Dieser Betrag ist um 50 % zu kürzen wegen der Verletzung seiner Schadensminderungspflicht durch den Kläger, die das landgerichtliche Urteil zu Recht in der Versäumung einer rechtzeitigen Umstellung der Lehrmethode auf weniger handschriftintensive Tätigkeiten sieht. Der Senat erachtet hierfür aber nur eine Kürzung um 50 %, nicht 70 % wie vom Landgericht angenommen, für gerechtfertigt. Dafür ist der Einwand des Klägers, dass das medizinische Sachverständigengutachten sich im Wesentlichen nur mit seinem zum Untersuchungszeitpunkt 21.7.2009 aktuellen Gesundheitszustand befasse, allerdings unerheblich. Der hier noch streitgegenständliche Schadenszeitraum liegt nämlich erst in den letzten acht Monaten des Jahres 2008, fast zwei Jahre nach dem Unfall, als die Beschwerden des Klägers nach eigenem Bekunden bei seiner Anhörung in der Berufungsverhandlung im Wesentlichen abgeklungen waren. Bis dahin hätte der Kläger seine Lehrmethoden – soweit bei fortgeschrittener Genesung überhaupt noch erforderlich – trotz eines gewissen Angewiesenseins auf die vom Lehrgangsveranstalter vorgegebenen technischen Unterrichtsmittel entsprechend umstellen können. Gut nachvollziehbar hat aber der Kläger bei seiner Anhörung darauf hingewiesen, dass auch nach einer solchen didaktischen Umstellung das Unterrichtsprogramm von ihm nicht sofort im vollen Umfang hätte aufgenommen werden können, weil dafür ein längerer zeitlicher Vorlauf sowohl für die Kundenwerbung wie auch terminliche Organisation erforderlich ist.

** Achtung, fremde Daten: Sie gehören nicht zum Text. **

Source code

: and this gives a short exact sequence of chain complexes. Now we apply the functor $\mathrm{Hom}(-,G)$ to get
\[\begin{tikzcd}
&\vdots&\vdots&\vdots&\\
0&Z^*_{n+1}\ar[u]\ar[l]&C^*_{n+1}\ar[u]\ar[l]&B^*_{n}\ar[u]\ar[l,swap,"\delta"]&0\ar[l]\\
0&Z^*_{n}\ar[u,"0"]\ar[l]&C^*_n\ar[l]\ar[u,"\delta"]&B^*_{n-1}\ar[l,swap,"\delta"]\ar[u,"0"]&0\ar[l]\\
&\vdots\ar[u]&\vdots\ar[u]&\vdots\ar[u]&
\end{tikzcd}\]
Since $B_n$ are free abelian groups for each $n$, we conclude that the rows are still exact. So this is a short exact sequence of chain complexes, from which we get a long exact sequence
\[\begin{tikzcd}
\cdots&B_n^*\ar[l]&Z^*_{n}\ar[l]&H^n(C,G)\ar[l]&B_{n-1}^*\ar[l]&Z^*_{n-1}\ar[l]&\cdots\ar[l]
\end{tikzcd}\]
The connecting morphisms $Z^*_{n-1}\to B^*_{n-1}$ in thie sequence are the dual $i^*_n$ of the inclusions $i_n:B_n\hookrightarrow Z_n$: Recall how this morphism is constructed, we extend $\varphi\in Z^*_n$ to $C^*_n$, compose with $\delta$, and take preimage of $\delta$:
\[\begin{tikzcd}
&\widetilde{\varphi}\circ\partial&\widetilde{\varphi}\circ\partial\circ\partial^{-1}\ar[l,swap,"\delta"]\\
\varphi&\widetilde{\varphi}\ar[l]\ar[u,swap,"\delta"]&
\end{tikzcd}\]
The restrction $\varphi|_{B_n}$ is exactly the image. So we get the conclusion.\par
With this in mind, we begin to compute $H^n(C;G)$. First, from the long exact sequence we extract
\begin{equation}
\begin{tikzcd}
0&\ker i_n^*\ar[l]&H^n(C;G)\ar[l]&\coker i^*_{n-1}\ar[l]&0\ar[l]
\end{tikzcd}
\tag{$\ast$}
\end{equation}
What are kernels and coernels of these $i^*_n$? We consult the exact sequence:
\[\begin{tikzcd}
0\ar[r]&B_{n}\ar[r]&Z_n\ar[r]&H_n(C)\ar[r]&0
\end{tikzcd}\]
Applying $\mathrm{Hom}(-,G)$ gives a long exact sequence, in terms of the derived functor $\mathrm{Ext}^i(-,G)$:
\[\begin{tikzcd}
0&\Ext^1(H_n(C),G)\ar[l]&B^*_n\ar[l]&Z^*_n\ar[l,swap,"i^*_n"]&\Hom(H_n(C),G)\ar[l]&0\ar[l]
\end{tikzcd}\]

Der für diese Schadensposition verbleibende Forderungsbetrag von 5.400,00 € reduziert sich wegen des hälftigen Mitverschuldens des Klägers (oben II.) auf 2.700,00 €, die das Landgericht schon zugesprochen hat.

V. Der weitere materielle Schaden des Klägers ist mit den vom Landgericht zugrunde gelegten 1.233,23 € in der Berufungsinstanz nicht mehr streitig. Die Hälfte davon, mithin 616,62 € kann der Kläger ersetzt verlangen.

VI. Die Abänderung des Feststellungsausspruchs des landgerichtlichen Urteils begründet sich ebenfalls daraus, dass dem Kläger ein Mitverschulden von 50 % anzulasten ist.

VII. Der Höhe der zu erstattenden vorgerichtlichen Rechtsanwaltskosten ist der Streitwert der letztlich als begründet festgestellten Klageforderung zugrunde zu legen. Das sind hier unter Einschluss von 1.500,00 € für das „hälftige“ Feststellungsbegehren insgesamt 14.816,62 €. Daraus ergibt sich der Kostenbetrag unter Zugrundelegung des nicht angegriffenen Gebührenfaktors 1,8 mit = 1.236,17 € brutto; ((566,00 € x 1,8) + 20) x 1,19.

VIII. Die Kostenentscheidung beruht auf §§ 92 I, 97 ZPO.

Das Urteil ist gemäß §§ 708 Nr. 10, 713 ZPO vorläufig vollstreckbar.

Gründe für die Zulassung der Revision gemäß § 543 Abs. 2 ZPO bestehen nicht.